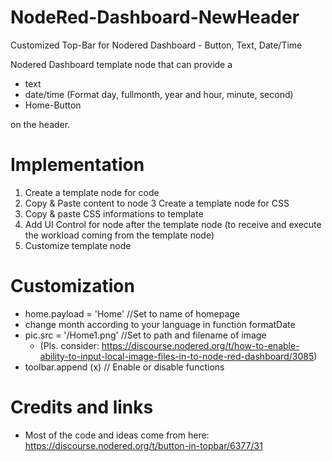 # NodeRed-Dashboard-NewHeader
Customized Top-Bar for Nodered Dashboard - Button, Text, Date/Time

Nodered Dashboard template node that can provide a 
- text
- date/time (Format day, fullmonth, year and hour, minute, second)
- Home-Button 

on the header.

# Implementation
1. Create a template node for code
2. Copy & Paste content to node
3 Create a template node for CSS
4. Copy & paste CSS informations to template
5. Add UI Control for node after the template node (to receive and execute the workload coming from the template node)
6. Customize template node

# Customization

- home.payload = 'Home' //Set to name of homepage
- change month according to your language in function formatDate
- pic.src = '/Home1.png' //Set to path and filename of image 
  - (Pls. consider: https://discourse.nodered.org/t/how-to-enable-ability-to-input-local-image-files-in-to-node-red-dashboard/3085)
- toolbar.append (x) // Enable or disable functions 


# Credits and links
- Most of the code and ideas come from here: https://discourse.nodered.org/t/button-in-topbar/6377/31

# Assigned task
Report the number of lines in the entries that hold the word "from". Nothing else is wanted.

# Result of this task
2